Exercise objective: Every line of the records below that has the word "acaso" should be copied.

Plain-text document sources:
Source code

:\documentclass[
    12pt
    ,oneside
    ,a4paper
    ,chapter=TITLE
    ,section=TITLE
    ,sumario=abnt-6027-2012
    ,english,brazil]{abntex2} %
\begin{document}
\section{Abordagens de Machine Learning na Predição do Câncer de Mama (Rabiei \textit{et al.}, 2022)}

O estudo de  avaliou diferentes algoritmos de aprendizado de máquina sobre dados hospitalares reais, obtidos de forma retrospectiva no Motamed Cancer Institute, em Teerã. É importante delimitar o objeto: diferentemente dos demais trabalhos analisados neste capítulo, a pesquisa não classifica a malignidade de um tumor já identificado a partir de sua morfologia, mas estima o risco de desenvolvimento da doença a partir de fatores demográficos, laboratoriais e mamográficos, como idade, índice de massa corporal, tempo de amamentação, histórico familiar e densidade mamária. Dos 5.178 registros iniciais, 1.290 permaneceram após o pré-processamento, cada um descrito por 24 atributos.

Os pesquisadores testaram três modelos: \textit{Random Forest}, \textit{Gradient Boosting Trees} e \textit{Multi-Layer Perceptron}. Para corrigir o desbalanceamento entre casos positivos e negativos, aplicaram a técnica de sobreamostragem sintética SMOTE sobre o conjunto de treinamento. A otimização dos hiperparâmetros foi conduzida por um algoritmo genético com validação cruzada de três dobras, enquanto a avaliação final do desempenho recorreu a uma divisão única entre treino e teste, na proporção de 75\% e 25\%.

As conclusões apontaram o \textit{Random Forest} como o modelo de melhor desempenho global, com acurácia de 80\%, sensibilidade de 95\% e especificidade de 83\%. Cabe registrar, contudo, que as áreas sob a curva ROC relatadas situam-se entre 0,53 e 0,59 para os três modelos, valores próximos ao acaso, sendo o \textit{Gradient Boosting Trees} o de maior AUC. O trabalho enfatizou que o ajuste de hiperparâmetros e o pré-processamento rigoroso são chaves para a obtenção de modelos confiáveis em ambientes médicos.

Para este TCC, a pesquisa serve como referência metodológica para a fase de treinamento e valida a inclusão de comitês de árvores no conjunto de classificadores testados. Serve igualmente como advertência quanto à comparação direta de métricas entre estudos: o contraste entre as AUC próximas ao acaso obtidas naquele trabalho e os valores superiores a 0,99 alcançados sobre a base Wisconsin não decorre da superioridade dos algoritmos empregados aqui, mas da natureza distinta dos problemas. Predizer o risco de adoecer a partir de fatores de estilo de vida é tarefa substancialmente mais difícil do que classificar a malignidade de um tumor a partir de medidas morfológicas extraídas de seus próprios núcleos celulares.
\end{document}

Answer space:
As conclusões apontaram o \textit{Random Forest} como o modelo de melhor desempenho global, com acurácia de 80\%, sensibilidade de 95\% e especificidade de 83\%. Cabe registrar, contudo, que as áreas sob a curva ROC relatadas situam-se entre 0,53 e 0,59 para os três modelos, valores próximos ao acaso, sendo o \textit{Gradient Boosting Trees} o de maior AUC. O trabalho enfatizou que o ajuste de hiperparâmetros e o pré-processamento rigoroso são chaves para a obtenção de modelos confiáveis em ambientes médicos.
Para este TCC, a pesquisa serve como referência metodológica para a fase de treinamento e valida a inclusão de comitês de árvores no conjunto de classificadores testados. Serve igualmente como advertência quanto à comparação direta de métricas entre estudos: o contraste entre as AUC próximas ao acaso obtidas naquele trabalho e os valores superiores a 0,99 alcançados sobre a base Wisconsin não decorre da superioridade dos algoritmos empregados aqui, mas da natureza distinta dos problemas. Predizer o risco de adoecer a partir de fatores de estilo de vida é tarefa substancialmente mais difícil do que classificar a malignidade de um tumor a partir de medidas morfológicas extraídas de seus próprios núcleos celulares.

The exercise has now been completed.